** Opening Data for processing block **

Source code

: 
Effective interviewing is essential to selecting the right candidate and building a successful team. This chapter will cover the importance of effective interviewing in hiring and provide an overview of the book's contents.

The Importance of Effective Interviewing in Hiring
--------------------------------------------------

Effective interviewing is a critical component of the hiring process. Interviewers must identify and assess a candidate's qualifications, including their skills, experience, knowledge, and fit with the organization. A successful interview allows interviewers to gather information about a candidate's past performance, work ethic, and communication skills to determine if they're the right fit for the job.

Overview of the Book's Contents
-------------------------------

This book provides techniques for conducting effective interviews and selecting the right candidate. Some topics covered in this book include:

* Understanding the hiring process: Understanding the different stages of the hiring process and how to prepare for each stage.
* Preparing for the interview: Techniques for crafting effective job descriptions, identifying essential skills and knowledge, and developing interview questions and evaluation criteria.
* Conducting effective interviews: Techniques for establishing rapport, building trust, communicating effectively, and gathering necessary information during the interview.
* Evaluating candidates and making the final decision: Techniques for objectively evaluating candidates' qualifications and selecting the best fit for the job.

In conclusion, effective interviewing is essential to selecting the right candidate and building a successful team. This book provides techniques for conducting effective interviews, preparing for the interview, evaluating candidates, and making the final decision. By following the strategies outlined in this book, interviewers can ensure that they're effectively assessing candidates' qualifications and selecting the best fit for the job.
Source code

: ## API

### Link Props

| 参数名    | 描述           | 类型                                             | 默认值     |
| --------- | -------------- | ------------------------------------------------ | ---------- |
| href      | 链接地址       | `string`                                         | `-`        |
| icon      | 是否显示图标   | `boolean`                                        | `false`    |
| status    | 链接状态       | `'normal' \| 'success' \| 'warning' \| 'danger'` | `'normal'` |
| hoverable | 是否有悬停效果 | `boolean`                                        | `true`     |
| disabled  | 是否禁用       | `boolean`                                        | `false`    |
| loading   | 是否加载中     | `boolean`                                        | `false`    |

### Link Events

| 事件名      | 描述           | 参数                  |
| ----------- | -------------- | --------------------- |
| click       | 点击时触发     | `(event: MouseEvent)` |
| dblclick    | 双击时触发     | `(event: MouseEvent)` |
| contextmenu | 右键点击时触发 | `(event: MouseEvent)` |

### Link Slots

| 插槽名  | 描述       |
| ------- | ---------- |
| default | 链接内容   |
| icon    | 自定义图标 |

** Closing Data for processing block **

• [Exercise instructions]: Where a line in the records above contains the string "effectively", copy that line.

• [Response to this exercise]:
* Conducting effective interviews: Techniques for establishing rapport, building trust, communicating effectively, and gathering necessary information during the interview.
In conclusion, effective interviewing is essential to selecting the right candidate and building a successful team. This book provides techniques for conducting effective interviews, preparing for the interview, evaluating candidates, and making the final decision. By following the strategies outlined in this book, interviewers can ensure that they're effectively assessing candidates' qualifications and selecting the best fit for the job.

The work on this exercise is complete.